Harris went around the room in the Dauphin Humanities Center asking the students of SU what they are thankful for. Their answers ranged from family and friends to as simple as being alive. Harris said she is thankful for her aunt and her past students — they helped her get to where she is today.
Harris runs an educational program called Pillars of Peace, which helps students connect with one another and stay out of trouble.
Harris had a hard time finding a job, at least until she went to Imhotep Institute Charter High School in Philadelphia. She was in charge of the mediator program when she helped create the Pillars of Peace program. Harris described Pillars of Peace as a mentoring and Afrocentric program.
“Afrocentrism means viewing everything through a lens and putting black people in the center of it,” Harris said. She wants to give students this kind of perspective —something that was not taught to students her age when she was in school. In Pillars of Peace, instead of giving students detentions because of their actions, they called it “re-centering.”
During re-centering, Harris had students write down why they were doing their bad actions. After reading these responses, Harris realized that some students were going through things that other students have also been through. She wanted them to realize that they are not alone, she said.

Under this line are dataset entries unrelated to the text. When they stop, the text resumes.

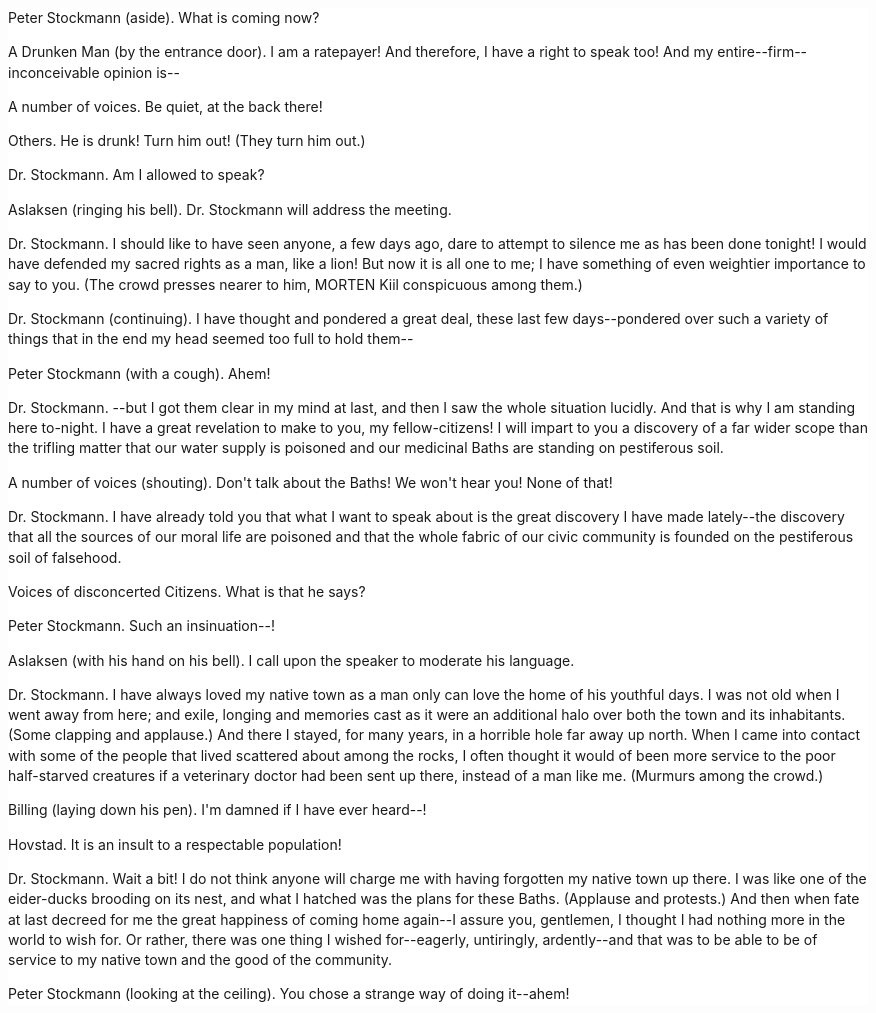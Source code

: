Peter Stockmann (aside). What is coming now?

A Drunken Man (by the entrance door). I am a ratepayer! And therefore, I have a right to speak too! And my entire--firm--inconceivable opinion is--

A number of voices. Be quiet, at the back there!

Others. He is drunk! Turn him out! (They turn him out.)

Dr. Stockmann. Am I allowed to speak?

Aslaksen (ringing his bell). Dr. Stockmann will address the meeting.

Dr. Stockmann. I should like to have seen anyone, a few days ago, dare to attempt to silence me as has been done tonight! I would have defended my sacred rights as a man, like a lion! But now it is all one to me; I have something of even weightier importance to say to you. (The crowd presses nearer to him, MORTEN Kiil conspicuous among them.)

Dr. Stockmann (continuing). I have thought and pondered a great deal, these last few days--pondered over such a variety of things that in the end my head seemed too full to hold them--

Peter Stockmann (with a cough). Ahem!

Dr. Stockmann. --but I got them clear in my mind at last, and then I saw the whole situation lucidly. And that is why I am standing here to-night. I have a great revelation to make to you, my fellow-citizens! I will impart to you a discovery of a far wider scope than the trifling matter that our water supply is poisoned and our medicinal Baths are standing on pestiferous soil.

A number of voices (shouting). Don't talk about the Baths! We won't hear you! None of that!

Dr. Stockmann. I have already told you that what I want to speak about is the great discovery I have made lately--the discovery that all the sources of our moral life are poisoned and that the whole fabric of our civic community is founded on the pestiferous soil of falsehood.

Voices of disconcerted Citizens. What is that he says?

Peter Stockmann. Such an insinuation--!

Aslaksen (with his hand on his bell). I call upon the speaker to moderate his language.

Dr. Stockmann. I have always loved my native town as a man only can love the home of his youthful days. I was not old when I went away from here; and exile, longing and memories cast as it were an additional halo over both the town and its inhabitants. (Some clapping and applause.) And there I stayed, for many years, in a horrible hole far away up north. When I came into contact with some of the people that lived scattered about among the rocks, I often thought it would of been more service to the poor half-starved creatures if a veterinary doctor had been sent up there, instead of a man like me. (Murmurs among the crowd.)

Billing (laying down his pen). I'm damned if I have ever heard--!

Hovstad. It is an insult to a respectable population!

Dr. Stockmann. Wait a bit! I do not think anyone will charge me with having forgotten my native town up there. I was like one of the eider-ducks brooding on its nest, and what I hatched was the plans for these Baths. (Applause and protests.) And then when fate at last decreed for me the great happiness of coming home again--I assure you, gentlemen, I thought I had nothing more in the world to wish for. Or rather, there was one thing I wished for--eagerly, untiringly, ardently--and that was to be able to be of service to my native town and the good of the community.

Peter Stockmann (looking at the ceiling). You chose a strange way of doing it--ahem!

“We don’t make connections with people anymore. We don’t know their story. Everyone is human,” Harris said. Pillars of Peace is all about humanizing. Harris helps young people realize that they are human. She said she knows her program works because people who used to get suspended from school do not anymore, ever since they have been in Pillars of Peace. Harris said in order to create peace with anyone else, we need to create peace within ourselves.
“Once we realize we are connected, we can all work together,” Harris said. Harris plans to put the Pillars of Peace program in more schools in Philadelphia and in more universities because peace is needed.
Harris was a minority all through school. She felt as though people never saw things through her perspective. Once she graduated high school, she did something that she would never believe that she would be doing — she went to college. Harris graduated from Juniata College where she focused on interpersonal/intercultural communication and peace studies. She wanted to get involved in education and work with peace and diversity.